Recorded data:

▽

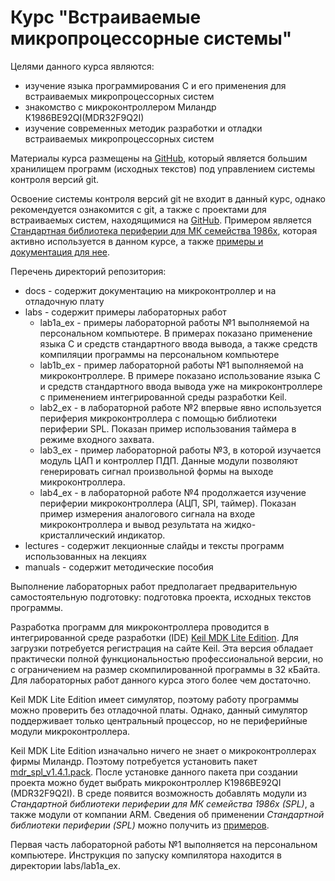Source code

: # Курс "Встраиваемые микропроцессорные системы"

Целями данного курса являются:

* изучение языка программирования C и его применения для встраиваемых
  микропроцессорных систем
* знакомство с микроконтроллером Миландр К1986ВЕ92QI(MDR32F9Q2I)
* изучение современных методик разработки и отладки встраиваемых
  микропроцессорных систем

Материалы курса размещены на [GitHub](https://github.com),
который является большим хранилищем программ (исходных текстов)
под управлением системы контроля версий git.

Освоение системы контроля версий git не входит в данный курс,
однако рекомендуется ознакомится с git, а также с проектами для встраиваемых
систем, находящимися на [GitHub](https://github.com).
Примером является
[Стандартная библиотека периферии для МК семейства 1986x](https://github.com/eldarkg/emdr1986x-std-per-lib),
которая активно используется в данном курсе, а также
[примеры и документация для нее](https://github.com/eldarkg/emdr1986x-std-per-lib-doc).

Перечень директорий репозитория:

* docs - содержит документацию на микроконтроллер и на отладочную плату
* labs - содержит примеры лабораторных работ
  * lab1a_ex - примеры лабораторной работы №1 выполняемой на персональном
    компьютере. В примерах показано применение языка C и
    средств стандартного ввода вывода,
    а также средств компиляции программы на персональном компьютере
  * lab1b_ex - пример лабораторной работы №1 выполняемой на микроконтроллере.
    В примере показано использование языка C и средств стандартного ввода вывода
    уже на микроконтроллере с применением интегрированной среды разработки Keil.
  * lab2_ex - в лабораторной работе №2 впервые явно используется периферия
    микроконтроллера с помощью библиотеки периферии SPL. Показан пример
    использования таймера в режиме входного захвата.
  * lab3_ex - пример лабораторной работы №3, в которой изучается модуль ЦАП и
    контроллер ПДП. Данные модули позволяют генерировать сигнал произвольной
    формы на выходе микроконтроллера.
  * lab4_ex - в лабораторной работе №4 продолжается изучение периферии
    микроконтроллера (АЦП, SPI, таймер). Показан пример измерения аналогового
    сигнала на входе микроконтроллера и вывод результата
    на жидко-кристаллический индикатор.
* lectures - содержит лекционные слайды и тексты программ
  использованных на лекциях
* manuals - содержит методические пособия

Выполнение лабораторных работ предполагает предварительную
самостоятельную подготовку: подготовка проекта, исходных текстов программы.

Разработка программ для микроконтроллера проводится
в интегрированной среде разработки (IDE)
[Keil MDK Lite Edition](http://www2.keil.com/mdk5/editions/lite).
Для загрузки потребуется регистрация на сайте Keil.
Эта версия обладает практически полной функциональностью профессиональной версии,
но с ограничением на размер скомпилированной программы в 32 кБайта.
Для лабораторных работ данного курса этого более чем достаточно.

Keil MDK Lite Edition имеет симулятор, поэтому работу программы
можно проверить без отладочной платы. Однако, данный симулятор поддерживает
только центральный процессор, но не периферийные модули микроконтроллера.

Keil MDK Lite Edition изначально ничего не знает о микроконтроллерах
фирмы Миландр. Поэтому потребуется установить пакет
[mdr_spl_v1.4.1.pack](https://ic.milandr.ru/upload/iblock/b7c/b7cac540c48efc2c8ca688318a1ddd18.rar).
После установке данного пакета при создании проекта можно будет выбрать
микроконтроллер К1986ВЕ92QI (MDR32F9Q2I). В среде появится возможность
добавлять модули из *Стандартной библиотеки периферии для МК семейства 1986x (SPL)*,
а также модули от компании ARM.
Сведения об применении *Стандартной библиотеки периферии (SPL)* можно получить из
[примеров](https://github.com/eldarkg/emdr1986x-std-per-lib-doc).

Первая часть лабораторной работы №1 выполняется на персональном компьютере.
Инструкция по запуску компилятора находится в директории labs/lab1a_ex.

△

Exercise directions:
Take the line with "в интегрированной среде разработки (IDE)" and all lines after it through the end of the records, and write them out exactly; include nothing else.

Answer to this task:
в интегрированной среде разработки (IDE)
[Keil MDK Lite Edition](http://www2.keil.com/mdk5/editions/lite).
Для загрузки потребуется регистрация на сайте Keil.
Эта версия обладает практически полной функциональностью профессиональной версии,
но с ограничением на размер скомпилированной программы в 32 кБайта.
Для лабораторных работ данного курса этого более чем достаточно.

Keil MDK Lite Edition имеет симулятор, поэтому работу программы
можно проверить без отладочной платы. Однако, данный симулятор поддерживает
только центральный процессор, но не периферийные модули микроконтроллера.

Keil MDK Lite Edition изначально ничего не знает о микроконтроллерах
фирмы Миландр. Поэтому потребуется установить пакет
[mdr_spl_v1.4.1.pack](https://ic.milandr.ru/upload/iblock/b7c/b7cac540c48efc2c8ca688318a1ddd18.rar).
После установке данного пакета при создании проекта можно будет выбрать
микроконтроллер К1986ВЕ92QI (MDR32F9Q2I). В среде появится возможность
добавлять модули из *Стандартной библиотеки периферии для МК семейства 1986x (SPL)*,
а также модули от компании ARM.
Сведения об применении *Стандартной библиотеки периферии (SPL)* можно получить из
[примеров](https://github.com/eldarkg/emdr1986x-std-per-lib-doc).

Первая часть лабораторной работы №1 выполняется на персональном компьютере.
Инструкция по запуску компилятора находится в директории labs/lab1a_ex.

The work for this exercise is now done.